Corbit said, the first night he met me, that he wasn’t going to fill my head with pretty words. Rather he was going to show me how he felt. I didn’t understand how he was going to do that, and it scared me that so much was happening so fast, but I didn’t run. I did the exact opposite, I got closer.
Caitlyn dropped me off at the airport and sent me on my way. Corbit, however, wasn’t satisfied with his goodbye at 2am the night prior so he drove to the airport to see me off. It was one of the most romantic gestures, and seeing all the effort he put into me, made me question anything I ever had with someone else. Here was this stranger already treating me better than any man I ever dated, so how could I have possibly believed this was reality? Because the whole time, everything felt and seemed to good to be true.

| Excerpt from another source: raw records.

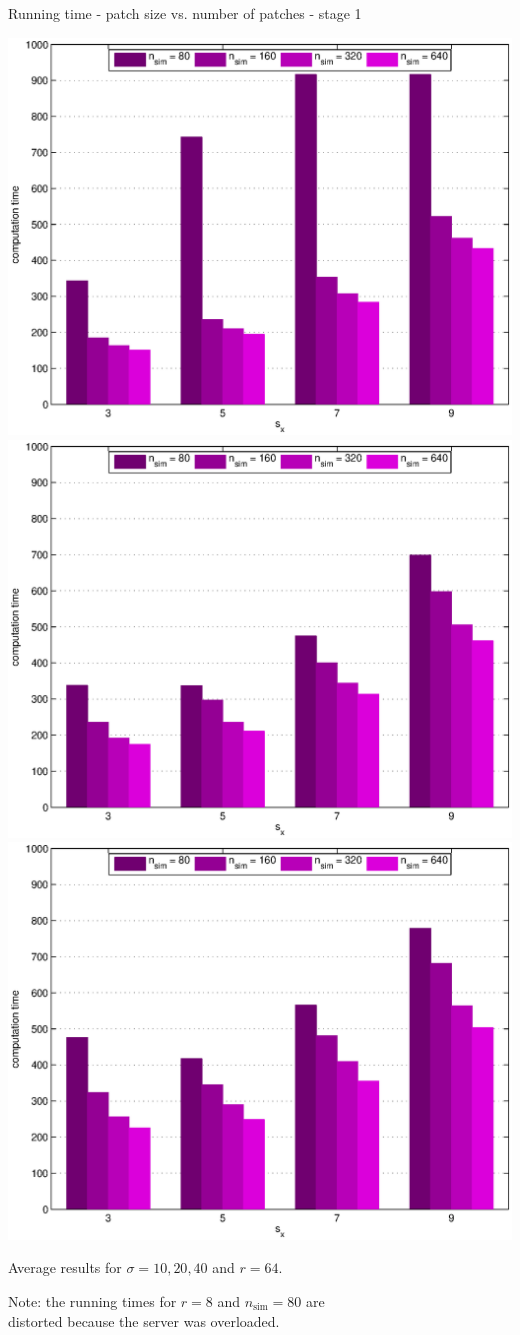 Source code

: \documentclass[mathserif, 8pt]{beamer}
\makeatletter
\newcounter{multipleslide}
\newcommand{\restoreframe}{%
\patchcmd{\beamer@@tmpl@footline}%
	{\themultipleslide}%
	{\insertframenumber}%
	{}%
	{}%
\setcounter{framenumber}{\value{multipleslide}}%
}
\makeatother
\begin{document}
\begin{frame}{Running time - patch size vs. number of patches - stage 1}
	\begin{center}
		\includegraphics[width=.33\textwidth]{time_px1-np1-bars_1r64_s10_average.eps}%
		\includegraphics[width=.33\textwidth]{time_px1-np1-bars_1r64_s20_average.eps}%
		\includegraphics[width=.33\textwidth]{time_px1-np1-bars_1r64_s40_average.eps}
	\end{center}
	\begin{center}
	Average results for $\sigma = 10, 20, 40$ and $r = 64$.

	\bigskip

	Note: the running times for $r = 8$ and $n_{\text{sim}} = 80$ are \\
	distorted because the server was overloaded.
	\end{center}
\end{frame}
\restoreframe
\end{document}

I checked my bag into my flight and then headed outside to see him one last time before I headed back to my life in California. I felt like I was on permanent vacation, and I was ready to be back to my daily routine. I missed my family, friends, apartment, and even my job. I was ready to get back to pursuing my dreams of acting, and I felt like I was gone for a little too long.

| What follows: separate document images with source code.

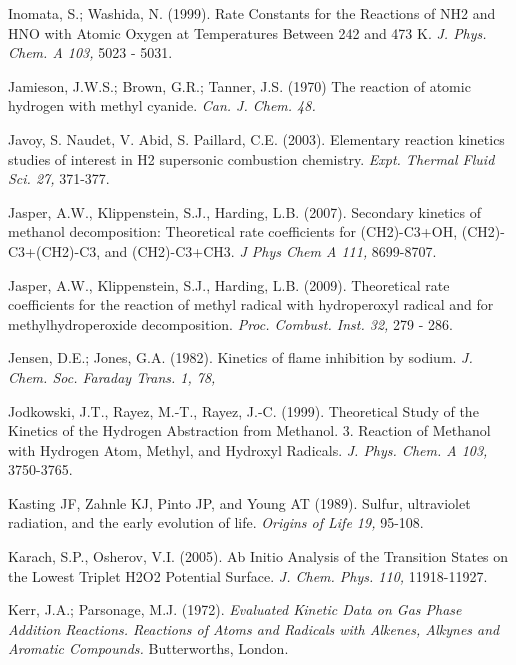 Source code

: \documentclass[12pt,landscape]{article}
\newcounter{reaction}
\begin{document}
Inomata, S.; Washida, N.  (1999). Rate Constants for the Reactions of NH2 and HNO with Atomic Oxygen at Temperatures Between 242 and 473 K. {\em  J. Phys. Chem. A 103,} 5023 - 5031.

Jamieson, J.W.S.; Brown, G.R.; Tanner, J.S. (1970)
The reaction of atomic hydrogen with methyl cyanide.
{\em Can. J. Chem. 48.}

Javoy, S. Naudet, V. Abid, S. Paillard, C.E. (2003).  Elementary reaction kinetics studies of interest in H2 supersonic combustion chemistry.  {\em Expt. Thermal Fluid Sci. 27,}  371-377.

Jasper, A.W., Klippenstein, S.J., Harding, L.B.  (2007). Secondary kinetics of methanol decomposition: Theoretical rate coefficients for (CH2)-C3+OH, (CH2)-C3+(CH2)-C3, and (CH2)-C3+CH3. {\em J Phys Chem A 111,} 8699-8707.

Jasper, A.W., Klippenstein, S.J., Harding, L.B.  (2009). Theoretical rate coefficients for the reaction of methyl radical with hydroperoxyl radical and for methylhydroperoxide decomposition.
{\em Proc. Combust. Inst. 32,} 279 - 286.

Jensen, D.E.; Jones, G.A. (1982). Kinetics of flame inhibition by sodium. {\em J. Chem. Soc. Faraday Trans. 1, 78,}

Jodkowski, J.T., Rayez, M.-T., Rayez, J.-C. (1999). Theoretical Study of the Kinetics of the Hydrogen Abstraction from Methanol. 3. Reaction of Methanol with Hydrogen Atom, Methyl, and Hydroxyl Radicals. {\em J. Phys. Chem. A 103,} 3750-3765. 
 
Kasting JF, Zahnle KJ, Pinto JP, and Young AT (1989). Sulfur, ultraviolet radiation, and the early evolution of life. {\em Origins of Life 19,} 95-108.

Karach, S.P., Osherov, V.I.  (2005). Ab Initio Analysis of the Transition States on the Lowest Triplet H2O2 Potential Surface. {\em J. Chem. Phys. 110,} 11918-11927.


Kerr, J.A.; Parsonage, M.J. (1972). {\em Evaluated Kinetic Data on Gas Phase Addition Reactions. Reactions of Atoms and Radicals with Alkenes, Alkynes and Aromatic Compounds.} Butterworths, London.
\end{document}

Corbit pulled up and I hopped into his car. He kissed me and asked if he could drive me around in circles until I absolutely had to board my plane. I said yes, and in true Corbit fashion, we listened to music and just talked. We talked about how we were feeling and I opened up about really liking him. I do, or at least I think I do, but I know strong feelings shouldn’t have doubt. I didn’t doubt I could like him, I doubted if I really did. Sometimes I swear I think I’m broken. Here was the man I always hoped I would find and I was looking at him with questioning eyes and a confused heart. He definitely deserves someone who can love with a wild love. I know that could be me, but I just met him. We don’t live in the same city, we didn’t know each other fully, and this could have just been a moment that we confused with the idea of forever. Overall, I was just a confused mess filled with too many thoughts and an open heart.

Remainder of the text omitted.